Below is a list showing all top ten-drafted running backs since 2005:
Ronnie Brown (2005, 2nd)
Cedric Benson (2005, 4th)
Cadillac Williams (2005, 5th)
Reggie Bush (2006, 2nd)
Adrian Peterson (2007, 7th)
Darren McFadden (2008, 4th)
CJ Spiller (2010, 9th)
Mark Ingram (2011, 1st)
Trent Richardson (2012, 3rd)
I won’t go into great detail about Richardson’s NFL career. If you don’t know, just understand that it was short and not quite Hall of Fame worthy.

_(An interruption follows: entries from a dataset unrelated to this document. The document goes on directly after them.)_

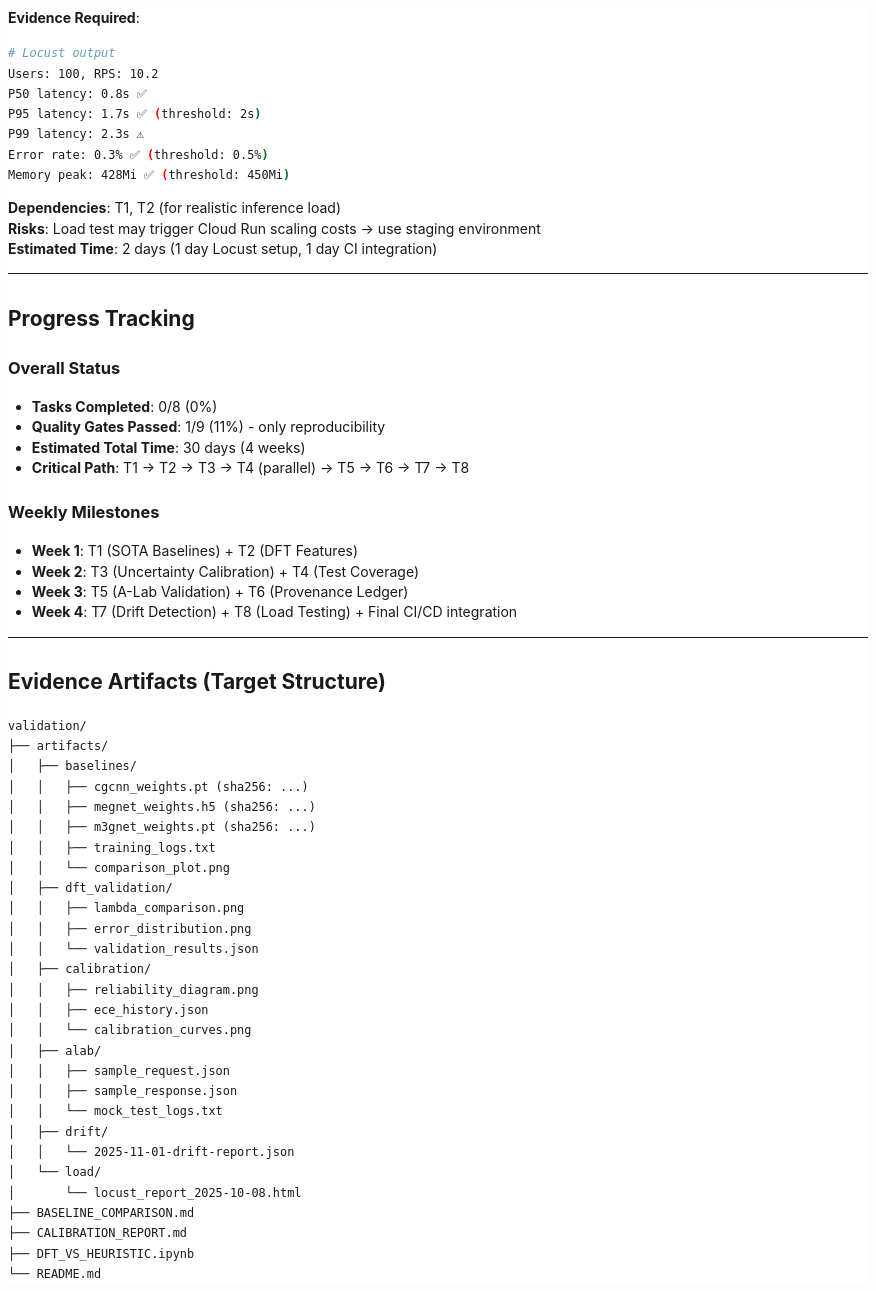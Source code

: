 **Evidence Required**:
```bash
# Locust output
Users: 100, RPS: 10.2
P50 latency: 0.8s ✅
P95 latency: 1.7s ✅ (threshold: 2s)
P99 latency: 2.3s ⚠️
Error rate: 0.3% ✅ (threshold: 0.5%)
Memory peak: 428Mi ✅ (threshold: 450Mi)
```

**Dependencies**: T1, T2 (for realistic inference load)  
**Risks**: Load test may trigger Cloud Run scaling costs → use staging environment  
**Estimated Time**: 2 days (1 day Locust setup, 1 day CI integration)

---

## Progress Tracking

### Overall Status
- **Tasks Completed**: 0/8 (0%)
- **Quality Gates Passed**: 1/9 (11%) - only reproducibility
- **Estimated Total Time**: 30 days (4 weeks)
- **Critical Path**: T1 → T2 → T3 → T4 (parallel) → T5 → T6 → T7 → T8

### Weekly Milestones
- **Week 1**: T1 (SOTA Baselines) + T2 (DFT Features)
- **Week 2**: T3 (Uncertainty Calibration) + T4 (Test Coverage)
- **Week 3**: T5 (A-Lab Validation) + T6 (Provenance Ledger)
- **Week 4**: T7 (Drift Detection) + T8 (Load Testing) + Final CI/CD integration

---

## Evidence Artifacts (Target Structure)

```
validation/
├── artifacts/
│   ├── baselines/
│   │   ├── cgcnn_weights.pt (sha256: ...)
│   │   ├── megnet_weights.h5 (sha256: ...)
│   │   ├── m3gnet_weights.pt (sha256: ...)
│   │   ├── training_logs.txt
│   │   └── comparison_plot.png
│   ├── dft_validation/
│   │   ├── lambda_comparison.png
│   │   ├── error_distribution.png
│   │   └── validation_results.json
│   ├── calibration/
│   │   ├── reliability_diagram.png
│   │   ├── ece_history.json
│   │   └── calibration_curves.png
│   ├── alab/
│   │   ├── sample_request.json
│   │   ├── sample_response.json
│   │   └── mock_test_logs.txt
│   ├── drift/
│   │   └── 2025-11-01-drift-report.json
│   └── load/
│       └── locust_report_2025-10-08.html
├── BASELINE_COMPARISON.md
├── CALIBRATION_REPORT.md
├── DFT_VS_HEURISTIC.ipynb
└── README.md
```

The 2013 and 2014 seasons would see no running backs drafted in the first rounds, much less in the top ten. However, talents like Le’Veon Bell, Giovani Bernard, Eddie Lacy, and Carlos Hyde end up being overlooked and taken in the second rounds. From 2012 to 2015, 10(!) running backs are drafted in the second round, with only two going in the first in that three-year stretch. The next running backs to be drafted anywhere near where Richardson landed would be three years later in 2015, when Todd Gurley and Melvin Gordon go 10th and 15th, respectively. Both were considered transcendent talents, capable of going anywhere on the board in the top ten that year- we all know how good Gurley has been since then. So why does it seem like they slipped, when so many teams that drafted 1-9 that year lacked talent at the position? We don’t see a RB go in the top ten until 2016, and it is then that we witness an interesting and rapid shift in the RB draft trend:
Ezekiel Elliott (2016, 4th)
Leonard Fournette (2017, 4th)
Christian McCaffrey (2017, 8th)
Saquon Barkley (2018, 2nd)
Elliott would be the first back drafted inside of the top ten since Richardson, and there has been at least one drafted every year in the top ten since. And even though it seems suspect that I wouldn’t count Gurley here even though he was taken at ten, my argument is that I believe Gurley could have (and should have) gone off the board much earlier than he had.
Running back Renaissance?
Given their history as a run-first offense and their need at the position at the time, it shouldn’t come as a surprise that Dallas would be the team to break the status quo and take Elliott at four. But I would also argue that as a result of his drafting and the amount of success he has found on the field since, that the league has taken notice and we are beginning to witness a shift back towards a more balanced offensive attack within the NFL. Both the Panthers and Jags took a significant step forward with the drafting of McCaffrey and Fournette, and even though I lose sleep over it, I expect the Giants to win many games off the back of Saquon Barkley as well. Only more time will show whether or not this argument has any real legs to run, but for now I’d say we can credit the Cowboys with starting the running back renaissance we have witnessed in the NFL over the past few years.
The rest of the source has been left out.